Summary: Mice lacking a specific serotonin receptor unlearn fear faster than those lacking the receptor. The results open the door to the development of new treatments for PTSD and other fear-related disorders.
Source: TO RUB
Serotonin, a neurotransmitter, plays a key role in the onset and unlearning of fear and anxiety. A research team from the Department of General Zoology and Neurobiology led by Dr. Katharina Spoida and Dr. Sandra Süß from the Collaborative Research Center “Extinction Learning” at Ruhr University in Bochum, Germany, studied the mechanisms under -lyings.

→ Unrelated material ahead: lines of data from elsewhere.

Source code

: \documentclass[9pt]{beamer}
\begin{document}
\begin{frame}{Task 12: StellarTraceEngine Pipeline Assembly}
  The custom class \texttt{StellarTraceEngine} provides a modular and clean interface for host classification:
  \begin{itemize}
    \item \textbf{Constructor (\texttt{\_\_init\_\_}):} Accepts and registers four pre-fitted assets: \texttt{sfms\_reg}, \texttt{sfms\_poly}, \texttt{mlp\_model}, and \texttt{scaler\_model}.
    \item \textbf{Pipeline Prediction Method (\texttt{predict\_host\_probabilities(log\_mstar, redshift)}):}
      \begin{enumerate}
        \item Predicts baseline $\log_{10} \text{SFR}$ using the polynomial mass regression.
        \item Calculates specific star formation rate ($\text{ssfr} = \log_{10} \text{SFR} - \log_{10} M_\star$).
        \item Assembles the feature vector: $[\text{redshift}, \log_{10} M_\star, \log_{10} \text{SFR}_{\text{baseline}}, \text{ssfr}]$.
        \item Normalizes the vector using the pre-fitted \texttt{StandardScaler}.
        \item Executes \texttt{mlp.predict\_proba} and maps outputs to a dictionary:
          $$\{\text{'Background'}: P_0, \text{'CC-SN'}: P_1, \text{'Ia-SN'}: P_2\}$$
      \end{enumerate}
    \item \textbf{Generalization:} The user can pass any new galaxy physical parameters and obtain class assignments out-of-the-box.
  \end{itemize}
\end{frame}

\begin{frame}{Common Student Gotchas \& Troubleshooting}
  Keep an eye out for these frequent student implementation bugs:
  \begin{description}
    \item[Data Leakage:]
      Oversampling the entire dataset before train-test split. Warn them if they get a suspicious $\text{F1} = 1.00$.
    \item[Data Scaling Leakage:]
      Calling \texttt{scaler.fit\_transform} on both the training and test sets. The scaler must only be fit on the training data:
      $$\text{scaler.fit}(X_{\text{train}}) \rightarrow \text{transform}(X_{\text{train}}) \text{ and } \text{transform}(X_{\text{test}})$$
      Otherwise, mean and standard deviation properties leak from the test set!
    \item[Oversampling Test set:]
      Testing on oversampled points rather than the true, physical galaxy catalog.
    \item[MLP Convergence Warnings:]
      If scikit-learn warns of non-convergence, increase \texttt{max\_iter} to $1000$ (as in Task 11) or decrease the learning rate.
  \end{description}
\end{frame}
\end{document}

The researchers showed that mice lacking a specific serotonin receptor unlearn fear much faster than the wild type.
The study results provide a viable explanation for how drugs commonly used to treat post-traumatic stress disorder (PTSD) alter our brain activity. The ability to unlearn fear is often impaired in patients with PTSD, making it more difficult to implement therapies.
The study was published in the journal Translational psychiatry on November 19, 2022.

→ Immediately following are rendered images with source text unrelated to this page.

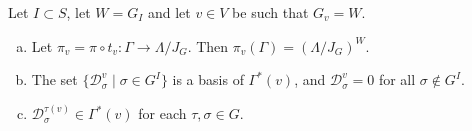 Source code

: \documentclass[11pt,fleqn]{article}
\newcommand\DD{\mathcal D}
\renewcommand\to{\longrightarrow}
\begin{document}
\begin{Lemma*}
\label{L:gamma-spaces}
Let $I \subset S$, let $W = G_I$ and let $v \in V$ be such that $G_v = W$.
\begin{enumerate}[(a)]
\item 
\label{i:translate-invariant}
Let $\pi_v = \pi \circ t_v: \Gamma \to \Lambda/J_G$. Then $\pi_v(\Gamma) = 
(\Lambda/J_G)^W$.

\item 
\label{i:ps-dual}
The set $\{\DD_\sigma^v \mid \sigma \in G^I\}$ is a basis of $\Gamma^*(v)$, 
and $\DD_\sigma^v = 0$ for all $\sigma \notin G^I$.

\item
\label{i:permute}
$\DD^{\tau(v)}_\sigma \in \Gamma^*(v)$ for each $\tau, \sigma \in G$.
\end{enumerate}
\end{Lemma*}
\end{document}
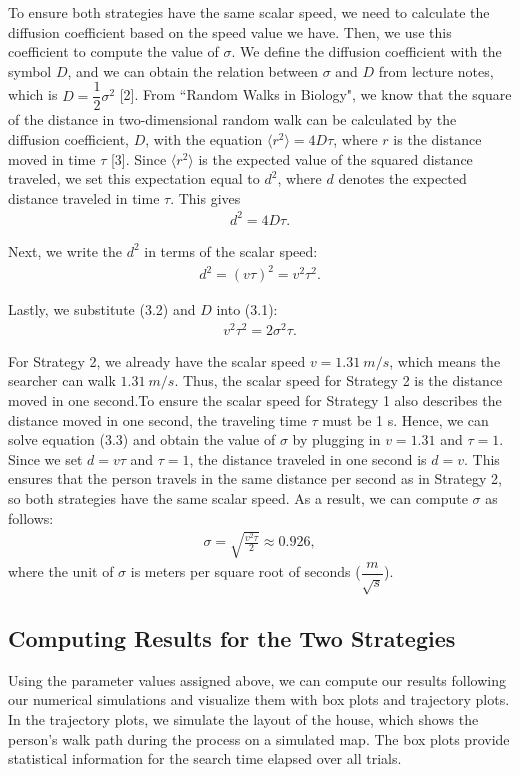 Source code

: \documentclass{article}
\begin{document}
\noindent To ensure both strategies have the same scalar speed, we need to calculate the diffusion coefficient based on the speed value we have. Then, we use this coefficient to compute the value of $\sigma$. We define the diffusion coefficient with the symbol $D$, and we can obtain the relation between $\sigma$ and $D$ from lecture notes, which is $D=\dfrac{1}{2}\sigma^2$ [2]. From ``Random Walks in Biology", we know that the square of the distance in two-dimensional random walk can be calculated by the diffusion coefficient, $D$, with the equation $\langle r^2 \rangle = 4D\tau$, where $r$ is the distance moved in time $\tau$ [3]. Since $\langle r^2 \rangle$ is the expected value of the squared distance traveled, we set this expectation equal to $d^2$, where $d$ denotes the expected distance traveled in time $\tau$. This gives
\begin{align}
    d^2 = 4D\tau. \tag{3.1}
\end{align}


\noindent Next, we write the $d^2$ in terms of the scalar speed:
\begin{align}
    d^2 = (v\tau)^2=v^2\tau^2. \tag{3.2}
\end{align}


\noindent Lastly, we substitute (3.2) and $D$ into (3.1):
\begin{align}
    v^2\tau^2 = 2 \sigma^2\tau.  \tag{3.3}
\end{align}

\noindent For Strategy 2, we already have the scalar speed $v = 1.31\ m/s$, which means the searcher can walk $1.31\ m/s$. Thus, the scalar speed for Strategy 2 is the distance moved in one second.To ensure the scalar speed for Strategy 1 also describes the distance moved in one second, the traveling time $\tau$ must be 1 s. Hence, we can solve equation (3.3) and obtain the value of $\sigma$ by plugging in $v = 1.31$ and $\tau  = 1$. Since we set $d = v\tau$ and  $\tau = 1$, the distance traveled in one second is $d = v$. This ensures that the person travels in the same distance per second as in Strategy 2, so both strategies have the same scalar speed. As a result, we can compute $\sigma$ as follows:
\begin{align*}
    \sigma = \sqrt{\frac{v^2\tau}{2}} \approx 0.926 ,
\end{align*}
where the unit of $\sigma$ is meters per square root of seconds ($\dfrac{m}{\sqrt{s}}$).


\subsection{Computing Results for the Two Strategies}
Using the parameter values assigned above, we can compute our results following our numerical simulations and visualize them with box plots and trajectory plots. In the trajectory plots, we simulate the layout of the house, which shows the person's walk path during the process on a simulated map. The box plots provide statistical information for the search time elapsed over all trials.
\end{document}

Fear responses triggered by daily sensory inputs
People who have been affected by a traumatic experience sometimes suffer from a long-lasting exaggerated fear reaction. In such cases, the fear response is triggered by certain sensory impressions that occur in our daily environment and which can then become overwhelming. Experts call this condition post-traumatic stress disorder (PTSD).
In this disorder, it is not possible, or only with difficulty, for those affected to unlearn the formerly learned link between a neutral environmental stimulus and the learned fear response, which impairs the success of therapies.
Knowing that the neurotransmitter serotonin plays an important role in the development of fear, the research team further explored its role in extinction learning, ie the unlearning of fear.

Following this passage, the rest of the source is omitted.